*Task requirements:* Once you find the line containing "a new terminal", output it and every line after it to the end of the records, exactly.

[Collected data entries]
____________

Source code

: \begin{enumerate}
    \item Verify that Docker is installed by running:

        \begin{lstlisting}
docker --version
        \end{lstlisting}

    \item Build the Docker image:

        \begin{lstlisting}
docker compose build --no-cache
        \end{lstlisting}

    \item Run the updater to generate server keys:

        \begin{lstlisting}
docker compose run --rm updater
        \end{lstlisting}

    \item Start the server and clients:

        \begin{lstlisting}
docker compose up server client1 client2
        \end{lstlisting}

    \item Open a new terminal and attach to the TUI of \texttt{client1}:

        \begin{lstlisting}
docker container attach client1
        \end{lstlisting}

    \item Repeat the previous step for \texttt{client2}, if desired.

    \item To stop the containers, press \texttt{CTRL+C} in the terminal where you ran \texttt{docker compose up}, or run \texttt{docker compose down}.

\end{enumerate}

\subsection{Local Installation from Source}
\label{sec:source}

____________

*Answer below:*
    \item Open a new terminal and attach to the TUI of \texttt{client1}:

        \begin{lstlisting}
docker container attach client1
        \end{lstlisting}

    \item Repeat the previous step for \texttt{client2}, if desired.

    \item To stop the containers, press \texttt{CTRL+C} in the terminal where you ran \texttt{docker compose up}, or run \texttt{docker compose down}.

\end{enumerate}

\subsection{Local Installation from Source}
\label{sec:source}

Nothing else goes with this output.